A study on tuning parameter selection for the high-dimensional lasso

TL;DR

This paper develops new information criteria for tuning parameter selection in high-dimensional lasso regression, addressing variance estimation challenges and demonstrating superior performance through extensive simulations.

Contribution

It introduces novel risk estimators for tuning parameter selection in high-dimensional lasso, improving upon existing methods by leveraging high-dimensional variance estimation techniques.

Findings

New estimators perform well across various simulation scenarios.

Existing information-theoretic approaches are less effective in high dimensions.
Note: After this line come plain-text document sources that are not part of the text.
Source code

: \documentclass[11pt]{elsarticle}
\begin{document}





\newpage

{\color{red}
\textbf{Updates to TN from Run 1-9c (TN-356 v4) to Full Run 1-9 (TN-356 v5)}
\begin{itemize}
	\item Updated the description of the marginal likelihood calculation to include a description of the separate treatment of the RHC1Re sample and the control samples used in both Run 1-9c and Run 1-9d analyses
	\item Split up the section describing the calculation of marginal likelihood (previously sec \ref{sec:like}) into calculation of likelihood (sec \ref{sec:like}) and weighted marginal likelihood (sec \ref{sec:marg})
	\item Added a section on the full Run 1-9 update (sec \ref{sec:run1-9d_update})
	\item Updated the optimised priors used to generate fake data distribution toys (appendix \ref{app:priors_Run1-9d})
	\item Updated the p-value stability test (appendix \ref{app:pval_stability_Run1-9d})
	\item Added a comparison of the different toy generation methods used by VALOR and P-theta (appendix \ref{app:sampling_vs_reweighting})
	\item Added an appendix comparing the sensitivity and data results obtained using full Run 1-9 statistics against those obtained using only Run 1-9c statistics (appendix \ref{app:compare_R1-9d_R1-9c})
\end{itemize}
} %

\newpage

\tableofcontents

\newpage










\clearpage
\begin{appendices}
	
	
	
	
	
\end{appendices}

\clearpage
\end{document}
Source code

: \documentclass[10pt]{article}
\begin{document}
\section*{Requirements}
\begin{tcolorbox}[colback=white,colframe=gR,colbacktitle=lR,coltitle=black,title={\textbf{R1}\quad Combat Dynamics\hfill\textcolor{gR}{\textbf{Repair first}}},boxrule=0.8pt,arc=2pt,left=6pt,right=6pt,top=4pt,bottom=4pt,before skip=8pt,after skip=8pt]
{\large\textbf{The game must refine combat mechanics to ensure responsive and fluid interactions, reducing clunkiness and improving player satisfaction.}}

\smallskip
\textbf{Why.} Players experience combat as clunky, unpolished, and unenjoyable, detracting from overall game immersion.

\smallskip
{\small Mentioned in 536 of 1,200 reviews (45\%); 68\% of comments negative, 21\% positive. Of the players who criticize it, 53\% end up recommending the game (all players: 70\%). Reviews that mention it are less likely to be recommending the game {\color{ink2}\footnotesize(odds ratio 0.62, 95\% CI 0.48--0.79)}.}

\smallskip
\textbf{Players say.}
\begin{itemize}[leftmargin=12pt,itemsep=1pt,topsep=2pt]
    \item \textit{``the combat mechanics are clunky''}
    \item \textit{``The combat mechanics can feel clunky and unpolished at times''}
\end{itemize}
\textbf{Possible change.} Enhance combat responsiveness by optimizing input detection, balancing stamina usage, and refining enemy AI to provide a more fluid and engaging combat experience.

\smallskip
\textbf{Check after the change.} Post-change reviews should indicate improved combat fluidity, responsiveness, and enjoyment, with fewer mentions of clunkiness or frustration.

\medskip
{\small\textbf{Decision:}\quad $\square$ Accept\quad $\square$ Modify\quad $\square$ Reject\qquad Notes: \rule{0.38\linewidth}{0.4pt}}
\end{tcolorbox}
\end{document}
The proposed methods show theoretical justification and practical advantages.

Abstract

High-dimensional predictive models, those with more measurements than observations, require regularization to be well defined, perform well empirically, and possess theoretical guarantees. The amount of regularization, often determined by tuning parameters, is integral to achieving good performance. One can choose the tuning parameter in a variety of ways, such as through resampling methods or generalized information criteria. However, the theory supporting many regularized procedures relies on an estimate for the variance parameter, which is complicated in high dimensions. We develop a suite of information criteria for choosing the tuning parameter in lasso regression by leveraging the literature on high-dimensional variance estimation. We derive intuition showing that existing information-theoretic approaches work poorly in this setting. We compare our risk estimators to existing methods with an extensive simulation and derive some theoretical justification. We find that our new estimators perform well across a wide range of simulation conditions and evaluation criteria.